Let’s start with what not to do. There are some items you simply should not buy for other people (says I) even if they’re useful things. The first class of items should be avoided because they are either too personal or they’re too specific. Sometimes they’re both! These items include things like bottles (they may be breastfeeding, and even if they aren’t, some babies are very nipple-specific), pacifiers (some people avoid them), diapers (although diapers are a needed item, maybe they like one specific brand, or maybe they’re using cloth), highly gender stereotyped clothing (slight caveat here—this is okay if you know the parents very well and you know they won’t mind, but I cannot tell you how many people gave me tip-to-toe pink outfits when I had my daughter and honestly, I just didn’t like pink very much), or any sort of “how to” baby manual unless it’s meant to be humorous.
The other things you should not buy, as a childless person, include any sort of “useful gadget.” Someone who’s never diapered a baby may think a wipes warmer sounds awesome and high-tech, whereas most of us who’ve had kids know that that’s a pretty useless object. The exception to this rule would be something that a parent recommends to you, I guess, but generally I’d say steer clear.
Okay. That’s what not to do. So what should you do?
1) Books. If you’ve read me for more than 5 minutes you know that I am a fool for books. You really can’t go wrong with books, both because they can be gotten cheaply and because they’re educational and one-size-fits-all. And most folks will gravitate towards the soft fabric books or chunky board books, but I’m here to tell you that books are for a lifetime. Buy a nice copy of Falling Up or a set of Frances books or whatever you loved as a kid; they’ll keep.
2) Toys. Again, it’s really pretty hard to go wrong with toys as there’s no fit involved. I like most Baby Lamaze toys for early infant/toddlers as a can’t-go-wrong option; any sort of classic wooden block set would be nice, too. It doesn’t have to be something she can use right this second. While I wouldn’t recommend the microscope science playset just yet, a set of Duplo wouldn’t be out of the question, either.
3) Necessary baby clothing. That would be things like onesies and baby gowns and footie sleepers and bibs. Boring but practical. Buy bigger than 0-3 months, though—chances are the parents got a ton of tiny stuff, already. Buy in the 3-6 or 6-9 month size.

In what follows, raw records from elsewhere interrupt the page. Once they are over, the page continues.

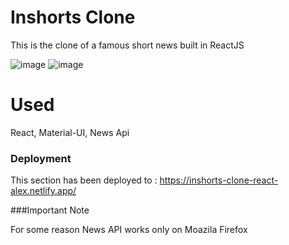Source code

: # Inshorts Clone 

This is the clone of a famous short news built in ReactJS

![image](https://user-images.githubusercontent.com/25037145/176008157-d79bacaf-aaa0-41ea-aff3-80d4c2e974c2.png)
![image](https://user-images.githubusercontent.com/25037145/176008327-c601da77-248c-4441-bf04-58945dde490b.png)

# Used

React, Material-UI, News Api

### Deployment

This section has been deployed to : https://inshorts-clone-react-alex.netlify.app/

###Important Note

For some reason News API works only on Moazila Firefox
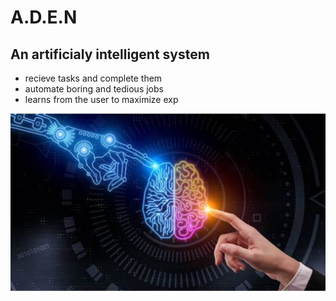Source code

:# A.D.E.N

## An artificialy intelligent system

- recieve tasks and complete them
- automate boring and tedious jobs
- learns from the user to maximize exp

<img src="img\banner\ai_human.jpg" alt="Goal">

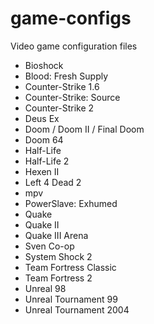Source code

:# game-configs
Video game configuration files

* Bioshock
* Blood: Fresh Supply
* Counter-Strike 1.6
* Counter-Strike: Source
* Counter-Strike 2
* Deus Ex
* Doom / Doom II / Final Doom
* Doom 64
* Half-Life
* Half-Life 2
* Hexen II
* Left 4 Dead 2
* mpv
* PowerSlave: Exhumed
* Quake
* Quake II
* Quake III Arena
* Sven Co-op
* System Shock 2
* Team Fortress Classic
* Team Fortress 2
* Unreal 98
* Unreal Tournament 99
* Unreal Tournament 2004
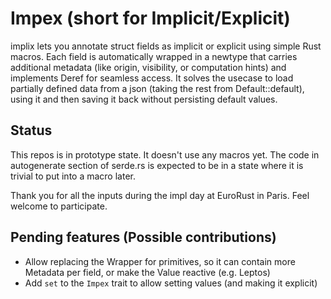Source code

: # Impex (short for Implicit/Explicit)

implix lets you annotate struct fields as implicit or explicit using simple Rust macros.
Each field is automatically wrapped in a newtype that carries additional metadata (like origin, visibility, or computation hints) and implements Deref for seamless access.
It solves the usecase to load partially defined data from a json (taking the rest from Default::default), using it and then saving it back without persisting default values.


## Status
This repos is in prototype state. It doesn't use any macros yet. The code in autogenerate section of serde.rs is expected to be in a state where it is trivial to put into a macro later.

Thank you for all the inputs during the impl day at EuroRust in Paris. Feel welcome to participate.


## Pending features (Possible contributions)
- Allow replacing the Wrapper for primitives, so it can contain more Metadata per field, or make the Value reactive (e.g. Leptos)
- Add `set` to the `Impex` trait to allow setting values (and making it explicit)

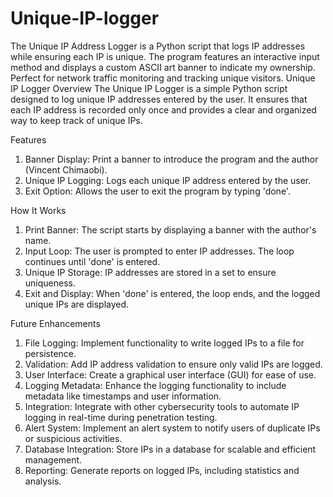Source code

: # Unique-IP-logger
 The Unique IP Address Logger is a Python script that logs IP addresses while ensuring each IP is unique. The program features an interactive input method and displays a custom ASCII art banner to indicate my ownership. Perfect for network traffic monitoring and tracking unique visitors.
Unique IP Logger
Overview
The Unique IP Logger is a simple Python script designed to log unique IP addresses entered by the user. It ensures that each IP address is recorded only once and provides a clear and organized way to keep track of unique IPs.

Features
1. Banner Display: Print a banner to introduce the program and the author (Vincent Chimaobi).
2. Unique IP Logging: Logs each unique IP address entered by the user.
3. Exit Option: Allows the user to exit the program by typing 'done'.

How It Works
1. Print Banner: The script starts by displaying a banner with the author's name.
2. Input Loop: The user is prompted to enter IP addresses. The loop continues until 'done' is entered.
3. Unique IP Storage: IP addresses are stored in a set to ensure uniqueness.
3. Exit and Display: When 'done' is entered, the loop ends, and the logged unique IPs are displayed.

Future Enhancements
1. File Logging: Implement functionality to write logged IPs to a file for persistence.
2. Validation: Add IP address validation to ensure only valid IPs are logged.
3. User Interface: Create a graphical user interface (GUI) for ease of use.
4. Logging Metadata: Enhance the logging functionality to include metadata like timestamps and user information.
5. Integration: Integrate with other cybersecurity tools to automate IP logging in real-time during penetration testing.
6. Alert System: Implement an alert system to notify users of duplicate IPs or suspicious activities.
7. Database Integration: Store IPs in a database for scalable and efficient management.
8. Reporting: Generate reports on logged IPs, including statistics and analysis.
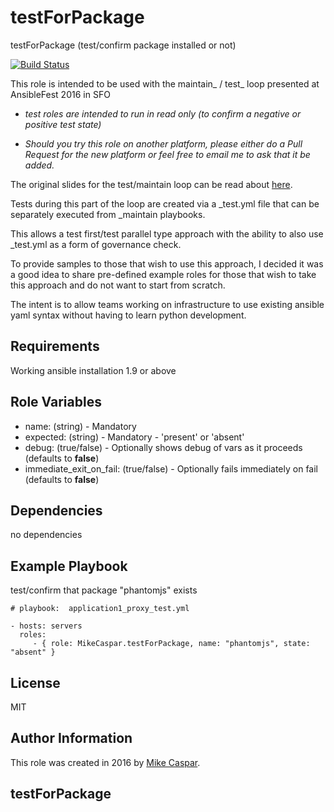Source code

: testForPackage
=============================

testForPackage (test/confirm package installed or not)


[![Build Status](https://travis-ci.org/MikeCaspar/testForPackage.svg?branch=master)](https://travis-ci.org/MikeCaspar/testForPackage)


This role is intended to be used with the maintain_ / test_ loop presented at AnsibleFest 2016 in SFO

- *test roles are intended to run in read only (to confirm a negative or positive test state)*

- *Should you try this role on another platform, please either do a Pull Request for the new platform or feel free to email me to ask that it be added.*


The original slides for the test/maintain loop can be read about [here](http://www.slideshare.net/MikeCaspar/testing-for-infrastructure-as-code-for-ansiblefest-2016-64540514).

Tests during this part of the loop are created via a _test.yml file that can be separately executed from _maintain playbooks.

This allows a test first/test parallel type approach with the ability to also use _test.yml as a form of governance check.

To provide samples to those that wish to use this approach, I decided it was a good idea to share pre-defined example roles for those that wish to take this approach and do not want to start from scratch.

The intent is to allow teams working on infrastructure to use existing ansible yaml syntax without having to learn python development.

Requirements
------------

Working ansible installation 1.9 or above

Role Variables
--------------

* name: (string) - Mandatory
* expected: (string) - Mandatory - 'present' or 'absent'
* debug: (true/false) - Optionally shows debug of vars as it proceeds (defaults to **false**) 
* immediate_exit_on_fail: (true/false) - Optionally fails immediately on fail (defaults to **false**)

Dependencies
------------

no dependencies

Example Playbook
----------------

test/confirm that package "phantomjs" exists

    # playbook:  application1_proxy_test.yml
    
    - hosts: servers
      roles:
         - { role: MikeCaspar.testForPackage, name: "phantomjs", state: "absent" }
     
## License

MIT

## Author Information

This role was created in 2016 by [Mike Caspar](http://www.caspar.com/).

## testForPackage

4) Unnecessary baby clothing. This category includes things like t-shirts with goofy things written on them, Trumpette sock sets, and yes, things like that bear-hooded fleece I posted last week. Resist the urge to give an entire outfit unless you feel fairly fashion savvy and like you know what the parents like. On the other hand, a baby towel with some sort of animal hood? Classic. (Okay, that’s not technically clothing. So sue me.)

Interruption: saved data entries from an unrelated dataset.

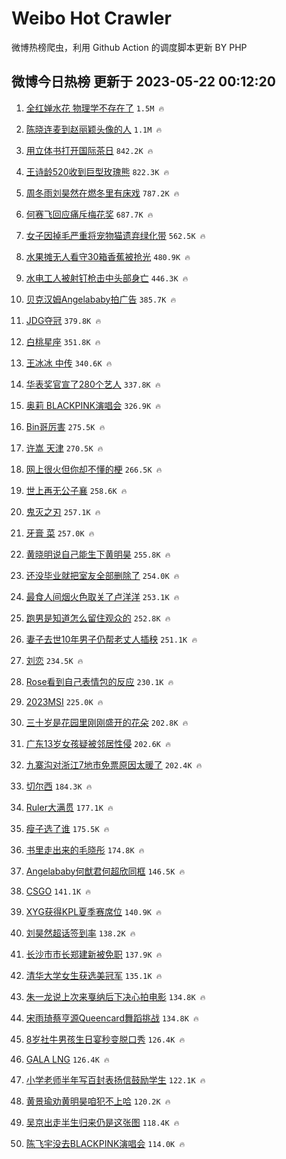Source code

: # Weibo Hot Crawler 



微博热榜爬虫，利用 Github Action 的调度脚本更新 BY PHP 


## 微博今日热榜 更新于 2023-05-22 00:12:20 
1. [全红婵水花 物理学不存在了](https://s.weibo.com/weibo?q=%E5%85%A8%E7%BA%A2%E5%A9%B5%E6%B0%B4%E8%8A%B1%20%E7%89%A9%E7%90%86%E5%AD%A6%E4%B8%8D%E5%AD%98%E5%9C%A8%E4%BA%86&t=31&band_rank=1&Refer=top) `1.5M 🔥` 

1. [陈晓连麦到赵丽颖头像的人](https://s.weibo.com/weibo?q=%23%E9%99%88%E6%99%93%E8%BF%9E%E9%BA%A6%E5%88%B0%E8%B5%B5%E4%B8%BD%E9%A2%96%E5%A4%B4%E5%83%8F%E7%9A%84%E4%BA%BA%23&t=31&band_rank=2&Refer=top) `1.1M 🔥` 

1. [用立体书打开国际茶日](https://s.weibo.com/weibo?q=%23%E7%94%A8%E7%AB%8B%E4%BD%93%E4%B9%A6%E6%89%93%E5%BC%80%E5%9B%BD%E9%99%85%E8%8C%B6%E6%97%A5%23&t=31&band_rank=3&Refer=top) `842.2K 🔥` 

1. [王诗龄520收到巨型玫瑰熊](https://s.weibo.com/weibo?q=%23%E7%8E%8B%E8%AF%97%E9%BE%84520%E6%94%B6%E5%88%B0%E5%B7%A8%E5%9E%8B%E7%8E%AB%E7%91%B0%E7%86%8A%23&t=31&band_rank=4&Refer=top) `822.3K 🔥` 

1. [周冬雨刘昊然在燃冬里有床戏](https://s.weibo.com/weibo?q=%23%E5%91%A8%E5%86%AC%E9%9B%A8%E5%88%98%E6%98%8A%E7%84%B6%E5%9C%A8%E7%87%83%E5%86%AC%E9%87%8C%E6%9C%89%E5%BA%8A%E6%88%8F%23&t=31&band_rank=5&Refer=top) `787.2K 🔥` 

1. [何赛飞回应痛斥梅花奖](https://s.weibo.com/weibo?q=%23%E4%BD%95%E8%B5%9B%E9%A3%9E%E5%9B%9E%E5%BA%94%E7%97%9B%E6%96%A5%E6%A2%85%E8%8A%B1%E5%A5%96%23&t=31&band_rank=6&Refer=top) `687.7K 🔥` 

1. [女子因掉毛严重将宠物猫遗弃绿化带](https://s.weibo.com/weibo?q=%23%E5%A5%B3%E5%AD%90%E5%9B%A0%E6%8E%89%E6%AF%9B%E4%B8%A5%E9%87%8D%E5%B0%86%E5%AE%A0%E7%89%A9%E7%8C%AB%E9%81%97%E5%BC%83%E7%BB%BF%E5%8C%96%E5%B8%A6%23&t=31&band_rank=7&Refer=top) `562.5K 🔥` 

1. [水果摊无人看守30箱香蕉被抢光](https://s.weibo.com/weibo?q=%23%E6%B0%B4%E6%9E%9C%E6%91%8A%E6%97%A0%E4%BA%BA%E7%9C%8B%E5%AE%8830%E7%AE%B1%E9%A6%99%E8%95%89%E8%A2%AB%E6%8A%A2%E5%85%89%23&t=31&band_rank=8&Refer=top) `480.9K 🔥` 

1. [水电工人被射钉枪击中头部身亡](https://s.weibo.com/weibo?q=%23%E6%B0%B4%E7%94%B5%E5%B7%A5%E4%BA%BA%E8%A2%AB%E5%B0%84%E9%92%89%E6%9E%AA%E5%87%BB%E4%B8%AD%E5%A4%B4%E9%83%A8%E8%BA%AB%E4%BA%A1%23&t=31&band_rank=9&Refer=top) `446.3K 🔥` 

1. [贝克汉姆Angelababy拍广告](https://s.weibo.com/weibo?q=%23%E8%B4%9D%E5%85%8B%E6%B1%89%E5%A7%86Angelababy%E6%8B%8D%E5%B9%BF%E5%91%8A%23&t=31&band_rank=10&Refer=top) `385.7K 🔥` 

1. [JDG夺冠](https://s.weibo.com/weibo?q=%23JDG%E5%A4%BA%E5%86%A0%23&t=31&band_rank=11&Refer=top) `379.8K 🔥` 

1. [白桃星座](https://s.weibo.com/weibo?q=%E7%99%BD%E6%A1%83%E6%98%9F%E5%BA%A7&t=31&band_rank=12&Refer=top) `351.8K 🔥` 

1. [王冰冰 中传](https://s.weibo.com/weibo?q=%E7%8E%8B%E5%86%B0%E5%86%B0%20%E4%B8%AD%E4%BC%A0&t=31&band_rank=13&Refer=top) `340.6K 🔥` 

1. [华表奖官宣了280个艺人](https://s.weibo.com/weibo?q=%23%E5%8D%8E%E8%A1%A8%E5%A5%96%E5%AE%98%E5%AE%A3%E4%BA%86280%E4%B8%AA%E8%89%BA%E4%BA%BA%23&t=31&band_rank=14&Refer=top) `337.8K 🔥` 

1. [奥莉 BLACKPINK演唱会](https://s.weibo.com/weibo?q=%E5%A5%A5%E8%8E%89%20BLACKPINK%E6%BC%94%E5%94%B1%E4%BC%9A&t=31&band_rank=15&Refer=top) `326.9K 🔥` 

1. [Bin哥厉害](https://s.weibo.com/weibo?q=Bin%E5%93%A5%E5%8E%89%E5%AE%B3&t=31&band_rank=16&Refer=top) `275.5K 🔥` 

1. [许嵩 天津](https://s.weibo.com/weibo?q=%E8%AE%B8%E5%B5%A9%20%E5%A4%A9%E6%B4%A5&t=31&band_rank=17&Refer=top) `270.5K 🔥` 

1. [网上很火但你却不懂的梗](https://s.weibo.com/weibo?q=%23%E7%BD%91%E4%B8%8A%E5%BE%88%E7%81%AB%E4%BD%86%E4%BD%A0%E5%8D%B4%E4%B8%8D%E6%87%82%E7%9A%84%E6%A2%97%23&t=31&band_rank=18&Refer=top) `266.5K 🔥` 

1. [世上再无公子襄](https://s.weibo.com/weibo?q=%23%E4%B8%96%E4%B8%8A%E5%86%8D%E6%97%A0%E5%85%AC%E5%AD%90%E8%A5%84%23&t=31&band_rank=19&Refer=top) `258.6K 🔥` 

1. [鬼灭之刃](https://s.weibo.com/weibo?q=%E9%AC%BC%E7%81%AD%E4%B9%8B%E5%88%83&t=31&band_rank=20&Refer=top) `257.1K 🔥` 

1. [牙膏 菜](https://s.weibo.com/weibo?q=%E7%89%99%E8%86%8F%20%E8%8F%9C&t=31&band_rank=21&Refer=top) `257.0K 🔥` 

1. [黄晓明说自己能生下黄明昊](https://s.weibo.com/weibo?q=%23%E9%BB%84%E6%99%93%E6%98%8E%E8%AF%B4%E8%87%AA%E5%B7%B1%E8%83%BD%E7%94%9F%E4%B8%8B%E9%BB%84%E6%98%8E%E6%98%8A%23&t=31&band_rank=22&Refer=top) `255.8K 🔥` 

1. [还没毕业就把室友全部删除了](https://s.weibo.com/weibo?q=%23%E8%BF%98%E6%B2%A1%E6%AF%95%E4%B8%9A%E5%B0%B1%E6%8A%8A%E5%AE%A4%E5%8F%8B%E5%85%A8%E9%83%A8%E5%88%A0%E9%99%A4%E4%BA%86%23&t=31&band_rank=23&Refer=top) `254.0K 🔥` 

1. [最食人间烟火色取关了卢洋洋](https://s.weibo.com/weibo?q=%23%E6%9C%80%E9%A3%9F%E4%BA%BA%E9%97%B4%E7%83%9F%E7%81%AB%E8%89%B2%E5%8F%96%E5%85%B3%E4%BA%86%E5%8D%A2%E6%B4%8B%E6%B4%8B%23&t=31&band_rank=24&Refer=top) `253.1K 🔥` 

1. [跑男是知道怎么留住观众的](https://s.weibo.com/weibo?q=%23%E8%B7%91%E7%94%B7%E6%98%AF%E7%9F%A5%E9%81%93%E6%80%8E%E4%B9%88%E7%95%99%E4%BD%8F%E8%A7%82%E4%BC%97%E7%9A%84%23&t=31&band_rank=25&Refer=top) `252.8K 🔥` 

1. [妻子去世10年男子仍帮老丈人插秧](https://s.weibo.com/weibo?q=%23%E5%A6%BB%E5%AD%90%E5%8E%BB%E4%B8%9610%E5%B9%B4%E7%94%B7%E5%AD%90%E4%BB%8D%E5%B8%AE%E8%80%81%E4%B8%88%E4%BA%BA%E6%8F%92%E7%A7%A7%23&t=31&band_rank=26&Refer=top) `251.1K 🔥` 

1. [刘恋](https://s.weibo.com/weibo?q=%E5%88%98%E6%81%8B&t=31&band_rank=27&Refer=top) `234.5K 🔥` 

1. [Rose看到自己表情包的反应](https://s.weibo.com/weibo?q=%23Rose%E7%9C%8B%E5%88%B0%E8%87%AA%E5%B7%B1%E8%A1%A8%E6%83%85%E5%8C%85%E7%9A%84%E5%8F%8D%E5%BA%94%23&t=31&band_rank=28&Refer=top) `230.1K 🔥` 

1. [2023MSI](https://s.weibo.com/weibo?q=2023MSI&t=31&band_rank=29&Refer=top) `225.0K 🔥` 

1. [三十岁是花园里刚刚盛开的花朵](https://s.weibo.com/weibo?q=%23%E4%B8%89%E5%8D%81%E5%B2%81%E6%98%AF%E8%8A%B1%E5%9B%AD%E9%87%8C%E5%88%9A%E5%88%9A%E7%9B%9B%E5%BC%80%E7%9A%84%E8%8A%B1%E6%9C%B5%23&t=31&band_rank=30&Refer=top) `202.8K 🔥` 

1. [广东13岁女孩疑被邻居性侵](https://s.weibo.com/weibo?q=%23%E5%B9%BF%E4%B8%9C13%E5%B2%81%E5%A5%B3%E5%AD%A9%E7%96%91%E8%A2%AB%E9%82%BB%E5%B1%85%E6%80%A7%E4%BE%B5%23&t=31&band_rank=31&Refer=top) `202.6K 🔥` 

1. [九寨沟对浙江7地市免票原因太暖了](https://s.weibo.com/weibo?q=%23%E4%B9%9D%E5%AF%A8%E6%B2%9F%E5%AF%B9%E6%B5%99%E6%B1%9F7%E5%9C%B0%E5%B8%82%E5%85%8D%E7%A5%A8%E5%8E%9F%E5%9B%A0%E5%A4%AA%E6%9A%96%E4%BA%86%23&t=31&band_rank=32&Refer=top) `202.4K 🔥` 

1. [切尔西](https://s.weibo.com/weibo?q=%E5%88%87%E5%B0%94%E8%A5%BF&t=31&band_rank=33&Refer=top) `184.3K 🔥` 

1. [Ruler大满贯](https://s.weibo.com/weibo?q=%23Ruler%E5%A4%A7%E6%BB%A1%E8%B4%AF%23&t=31&band_rank=34&Refer=top) `177.1K 🔥` 

1. [瘦子选了谁](https://s.weibo.com/weibo?q=%E7%98%A6%E5%AD%90%E9%80%89%E4%BA%86%E8%B0%81&t=31&band_rank=35&Refer=top) `175.5K 🔥` 

1. [书里走出来的毛晓彤](https://s.weibo.com/weibo?q=%23%E4%B9%A6%E9%87%8C%E8%B5%B0%E5%87%BA%E6%9D%A5%E7%9A%84%E6%AF%9B%E6%99%93%E5%BD%A4%23&t=31&band_rank=36&Refer=top) `174.8K 🔥` 

1. [Angelababy何猷君何超欣同框](https://s.weibo.com/weibo?q=%23Angelababy%E4%BD%95%E7%8C%B7%E5%90%9B%E4%BD%95%E8%B6%85%E6%AC%A3%E5%90%8C%E6%A1%86%23&t=31&band_rank=37&Refer=top) `146.5K 🔥` 

1. [CSGO](https://s.weibo.com/weibo?q=CSGO&t=31&band_rank=38&Refer=top) `141.1K 🔥` 

1. [XYG获得KPL夏季赛席位](https://s.weibo.com/weibo?q=%23XYG%E8%8E%B7%E5%BE%97KPL%E5%A4%8F%E5%AD%A3%E8%B5%9B%E5%B8%AD%E4%BD%8D%23&t=31&band_rank=39&Refer=top) `140.9K 🔥` 

1. [刘昊然超话签到率](https://s.weibo.com/weibo?q=%23%E5%88%98%E6%98%8A%E7%84%B6%E8%B6%85%E8%AF%9D%E7%AD%BE%E5%88%B0%E7%8E%87%23&t=31&band_rank=40&Refer=top) `138.2K 🔥` 

1. [长沙市市长郑建新被免职](https://s.weibo.com/weibo?q=%23%E9%95%BF%E6%B2%99%E5%B8%82%E5%B8%82%E9%95%BF%E9%83%91%E5%BB%BA%E6%96%B0%E8%A2%AB%E5%85%8D%E8%81%8C%23&t=31&band_rank=41&Refer=top) `137.9K 🔥` 

1. [清华大学女生获选美冠军](https://s.weibo.com/weibo?q=%23%E6%B8%85%E5%8D%8E%E5%A4%A7%E5%AD%A6%E5%A5%B3%E7%94%9F%E8%8E%B7%E9%80%89%E7%BE%8E%E5%86%A0%E5%86%9B%23&t=31&band_rank=42&Refer=top) `135.1K 🔥` 

1. [朱一龙说上次来戛纳后下决心拍电影](https://s.weibo.com/weibo?q=%23%E6%9C%B1%E4%B8%80%E9%BE%99%E8%AF%B4%E4%B8%8A%E6%AC%A1%E6%9D%A5%E6%88%9B%E7%BA%B3%E5%90%8E%E4%B8%8B%E5%86%B3%E5%BF%83%E6%8B%8D%E7%94%B5%E5%BD%B1%23&t=31&band_rank=43&Refer=top) `134.8K 🔥` 

1. [宋雨琦蔡亨源Queencard舞蹈挑战](https://s.weibo.com/weibo?q=%23%E5%AE%8B%E9%9B%A8%E7%90%A6%E8%94%A1%E4%BA%A8%E6%BA%90Queencard%E8%88%9E%E8%B9%88%E6%8C%91%E6%88%98%23&t=31&band_rank=44&Refer=top) `134.8K 🔥` 

1. [8岁社牛男孩生日宴秒变脱口秀](https://s.weibo.com/weibo?q=%238%E5%B2%81%E7%A4%BE%E7%89%9B%E7%94%B7%E5%AD%A9%E7%94%9F%E6%97%A5%E5%AE%B4%E7%A7%92%E5%8F%98%E8%84%B1%E5%8F%A3%E7%A7%80%23&t=31&band_rank=45&Refer=top) `126.4K 🔥` 

1. [GALA LNG](https://s.weibo.com/weibo?q=GALA%20LNG&t=31&band_rank=46&Refer=top) `126.4K 🔥` 

1. [小学老师半年写百封表扬信鼓励学生](https://s.weibo.com/weibo?q=%23%E5%B0%8F%E5%AD%A6%E8%80%81%E5%B8%88%E5%8D%8A%E5%B9%B4%E5%86%99%E7%99%BE%E5%B0%81%E8%A1%A8%E6%89%AC%E4%BF%A1%E9%BC%93%E5%8A%B1%E5%AD%A6%E7%94%9F%23&t=31&band_rank=47&Refer=top) `122.1K 🔥` 

1. [黄景瑜劝黄明昊咱犯不上哈](https://s.weibo.com/weibo?q=%23%E9%BB%84%E6%99%AF%E7%91%9C%E5%8A%9D%E9%BB%84%E6%98%8E%E6%98%8A%E5%92%B1%E7%8A%AF%E4%B8%8D%E4%B8%8A%E5%93%88%23&t=31&band_rank=48&Refer=top) `120.2K 🔥` 

1. [吴京出走半生归来仍是这张图](https://s.weibo.com/weibo?q=%23%E5%90%B4%E4%BA%AC%E5%87%BA%E8%B5%B0%E5%8D%8A%E7%94%9F%E5%BD%92%E6%9D%A5%E4%BB%8D%E6%98%AF%E8%BF%99%E5%BC%A0%E5%9B%BE%23&t=31&band_rank=49&Refer=top) `118.4K 🔥` 

1. [陈飞宇没去BLACKPINK演唱会](https://s.weibo.com/weibo?q=%23%E9%99%88%E9%A3%9E%E5%AE%87%E6%B2%A1%E5%8E%BBBLACKPINK%E6%BC%94%E5%94%B1%E4%BC%9A%23&t=31&band_rank=50&Refer=top) `114.0K 🔥`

5) Dining accouterments. Again, the parents have likely received a ton of teeny baby things. Think ahead. Toddlers need little silverware and unbreakable bowls (there is no shortage of adorable dish sets for kids available, honestly, I mean just look at this), and sippy cups and entertaining place mats.
6) Parental respite. You can’t put a price on the offer to watch the baby for a night so the parents can go out to dinner. And if you don’t feel comfortable volunteering to babysit, you can still give them a dining certificate or a bottle of wine or something from Omaha Steaks or something else that is to pamper them. I know it’s traditional to give something to the baby, but it’s the parents who are doing all the work, after all!
The thing I would stress most of all, Nick, is that this is not about what you spend. Some of my very favorite baby gifts were the most inexpensive ones, ones that were clearly purchased with our family in mind and a desire to share in our happiness. You don’t have to spend a lot. You just have to give something you think they’ll enjoy. I hope that helps.